STEPHEN KING PUBLISHES THE BOOKS AT EXTREMELY IRREGULAR INTERVALS!
According to Wikipedia the books were published in these years:
Series
1.    The Dark Tower: The Gunslinger (1982)
2.    The Dark Tower II: The Drawing of the Three (1987)
3.    The Dark Tower III: The Waste Lands (1991)
4.    The Dark Tower IV: Wizard and Glass (1997)—Locus Award nominee, 1998[8]
5.    The Dark Tower V: Wolves of the Calla (2003)—Locus Award nominee, 2004[9]
6.    The Dark Tower VI: Song of Susannah (2004)—Locus Award nominee, 2005[10]
7.    The Dark Tower VII: The Dark Tower (2004)—British Fantasy Award winner, 2005[10]
8.    The Dark Tower: The Wind Through the Keyhole (2012)

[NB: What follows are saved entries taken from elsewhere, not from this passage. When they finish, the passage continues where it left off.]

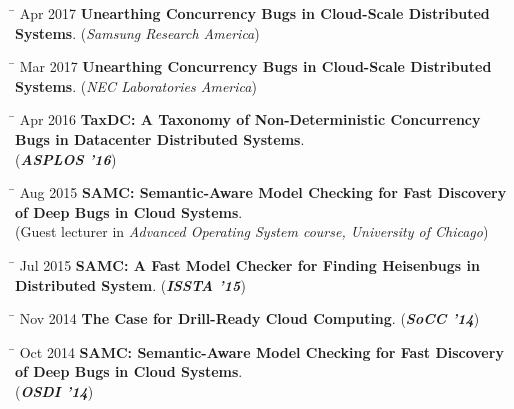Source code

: \documentclass[10pt]{article} %
\begin{document}
\begin{tabbing}
\hspace{2.5cm} \= \kill
Apr 2017 \> \textbf{Unearthing Concurrency Bugs in Cloud-Scale Distributed Systems}. (\textit{Samsung Research America})
\end{tabbing}

\begin{tabbing}
\hspace{2.5cm} \= \kill
Mar 2017 \> \textbf{Unearthing Concurrency Bugs in Cloud-Scale Distributed Systems}. (\textit{NEC Laboratories America})
\end{tabbing}

\begin{tabbing}
\hspace{2.5cm} \= \kill
Apr 2016 \> \textbf{TaxDC: A Taxonomy of Non-Deterministic Concurrency Bugs in Datacenter Distributed Systems}. \\
\> (\textbf{\textit{ASPLOS '16}})
\end{tabbing}

\begin{tabbing}
\hspace{2.5cm} \= \kill
Aug 2015 \> \textbf{SAMC: Semantic-Aware Model Checking for Fast Discovery of Deep Bugs in Cloud Systems}. \\
\> (Guest lecturer in \textit{Advanced Operating System course, University of Chicago})
\end{tabbing}

\begin{tabbing}
\hspace{2.5cm} \= \kill
Jul 2015 \> \textbf{SAMC: A Fast Model Checker for Finding Heisenbugs in Distributed System}. (\textbf{\textit{ISSTA '15}})
\end{tabbing}

\begin{tabbing}
\hspace{2.5cm} \= \kill
Nov 2014 \> \textbf{The Case for Drill-Ready Cloud Computing}. (\textbf{\textit{SoCC '14}})
\end{tabbing}

\begin{tabbing}
\hspace{2.5cm} \= \kill
Oct 2014 \> \textbf{SAMC: Semantic-Aware Model Checking for Fast Discovery of Deep Bugs in Cloud Systems}. \\
\> (\textbf{\textit{OSDI '14}})
\end{tabbing}

\end{document}
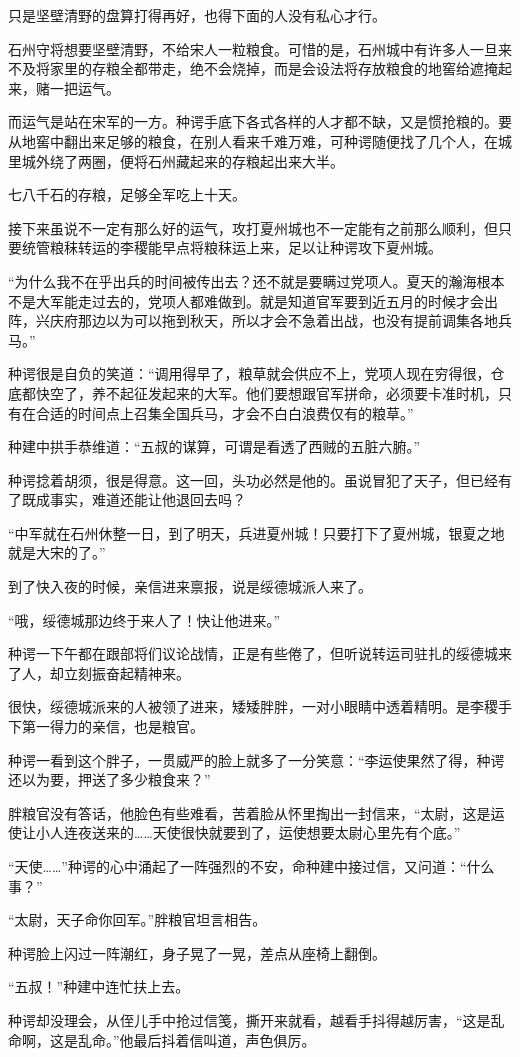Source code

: 只是坚壁清野的盘算打得再好，也得下面的人没有私心才行。

石州守将想要坚壁清野，不给宋人一粒粮食。可惜的是，石州城中有许多人一旦来不及将家里的存粮全都带走，绝不会烧掉，而是会设法将存放粮食的地窖给遮掩起来，赌一把运气。

而运气是站在宋军的一方。种谔手底下各式各样的人才都不缺，又是惯抢粮的。要从地窖中翻出来足够的粮食，在别人看来千难万难，可种谔随便找了几个人，在城里城外绕了两圈，便将石州藏起来的存粮起出来大半。

七八千石的存粮，足够全军吃上十天。

接下来虽说不一定有那么好的运气，攻打夏州城也不一定能有之前那么顺利，但只要统管粮秣转运的李稷能早点将粮秣运上来，足以让种谔攻下夏州城。

“为什么我不在乎出兵的时间被传出去？还不就是要瞒过党项人。夏天的瀚海根本不是大军能走过去的，党项人都难做到。就是知道官军要到近五月的时候才会出阵，兴庆府那边以为可以拖到秋天，所以才会不急着出战，也没有提前调集各地兵马。”

种谔很是自负的笑道：“调用得早了，粮草就会供应不上，党项人现在穷得很，仓底都快空了，养不起征发起来的大军。他们要想跟官军拼命，必须要卡准时机，只有在合适的时间点上召集全国兵马，才会不白白浪费仅有的粮草。”

种建中拱手恭维道：“五叔的谋算，可谓是看透了西贼的五脏六腑。”

种谔捻着胡须，很是得意。这一回，头功必然是他的。虽说冒犯了天子，但已经有了既成事实，难道还能让他退回去吗？

“中军就在石州休整一日，到了明天，兵进夏州城！只要打下了夏州城，银夏之地就是大宋的了。”

到了快入夜的时候，亲信进来禀报，说是绥德城派人来了。

“哦，绥德城那边终于来人了！快让他进来。”

种谔一下午都在跟部将们议论战情，正是有些倦了，但听说转运司驻扎的绥德城来了人，却立刻振奋起精神来。

很快，绥德城派来的人被领了进来，矮矮胖胖，一对小眼睛中透着精明。是李稷手下第一得力的亲信，也是粮官。

种谔一看到这个胖子，一贯威严的脸上就多了一分笑意：“李运使果然了得，种谔还以为要，押送了多少粮食来？”

胖粮官没有答话，他脸色有些难看，苦着脸从怀里掏出一封信来，“太尉，这是运使让小人连夜送来的……天使很快就要到了，运使想要太尉心里先有个底。”

“天使……”种谔的心中涌起了一阵强烈的不安，命种建中接过信，又问道：“什么事？”

“太尉，天子命你回军。”胖粮官坦言相告。

种谔脸上闪过一阵潮红，身子晃了一晃，差点从座椅上翻倒。

“五叔！”种建中连忙扶上去。

种谔却没理会，从侄儿手中抢过信笺，撕开来就看，越看手抖得越厉害，“这是乱命啊，这是乱命。”他最后抖着信叫道，声色俱厉。

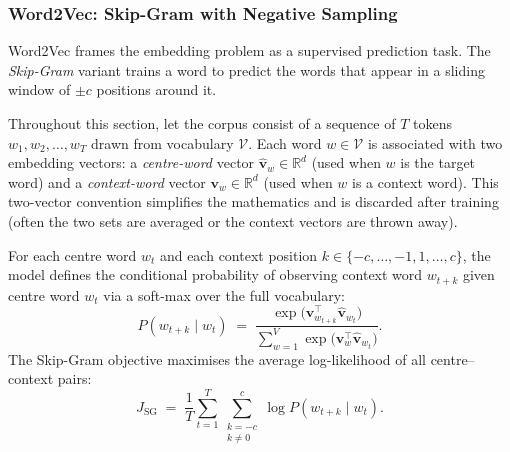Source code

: \begin{deepdive}
\subsubsection{Word2Vec: Skip-Gram with Negative Sampling}

Word2Vec frames the embedding problem as a supervised prediction task.
The \emph{Skip-Gram} variant trains a word to predict the words that
appear in a sliding window of $\pm c$ positions around it.

Throughout this section, let the corpus consist of a sequence of $T$ tokens
$w_1, w_2, \dots, w_T$ drawn from vocabulary $\mathcal{V}$.  Each
word $w \in \mathcal{V}$ is associated with two embedding vectors:
a \emph{centre-word} vector $\hat{\mathbf{v}}_w \in \mathbb{R}^d$ (used when
$w$ is the target word) and a \emph{context-word} vector
$\mathbf{v}_w \in \mathbb{R}^d$ (used when $w$ is a context word).
This two-vector convention simplifies the mathematics and is discarded
after training (often the two sets are averaged or the context vectors
are thrown away).

For each centre word $w_t$ and each context position $k \in
\{-c, \ldots, -1, 1, \ldots, c\}$, the model defines the conditional
probability of observing context word $w_{t+k}$ given centre word
$w_t$ via a soft-max over the full vocabulary:
\begin{equation}
  P(w_{t+k} \mid w_t)
  \;=\;
  \frac{\exp\!\bigl(\mathbf{v}_{w_{t+k}}^{\top} \hat{\mathbf{v}}_{w_t}\bigr)}
       {\displaystyle\sum_{w=1}^{V} \exp\!\bigl(\mathbf{v}_{w}^{\top} \hat{\mathbf{v}}_{w_t}\bigr)}.
  \label{eq:skipgram-softmax}
\end{equation}
The Skip-Gram objective maximises the average log-likelihood of all
centre--context pairs:
\begin{equation}
  J_{\mathrm{SG}}
  \;=\;
  \frac{1}{T}
  \sum_{t=1}^{T}
  \sum_{\substack{k=-c \\ k \neq 0}}^{c}
  \log P(w_{t+k} \mid w_t).
  \label{eq:skipgram-obj}
\end{equation}


\end{deepdive}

You’ll notice, that books 5, 6, and 7 were published back to back.  It is here, that I diverge into the meaning of 19.
“It’s All Nineteen”
This has become a catchphrase of sorts, with Stevie and I.  A way of saying, “Everything is going according to plan, even if it’s not the plan we planned.” – if you dig.   It’s all Nineteen.
The occurance of this number arose in The Dark Tower V: The Wolves of the Calla.  The significance is this:

On June 19, 1999 at about 4:30 p.m., King was walking on the shoulder of Route 5, in Lovell, Maine. Driver Bryan Smith, distracted by an unrestrained dog moving in the back of his minivan, struck King, who landed in a depression in the ground about 14 feet from the pavement of Route 5.[15] According to Oxford County Sheriff deputy Matt Baker, King was hit from behind and some witnesses said the driver was not speeding, reckless, or drinking.[32]  (http://en.wikipedia.og/wiki/Stephen_King)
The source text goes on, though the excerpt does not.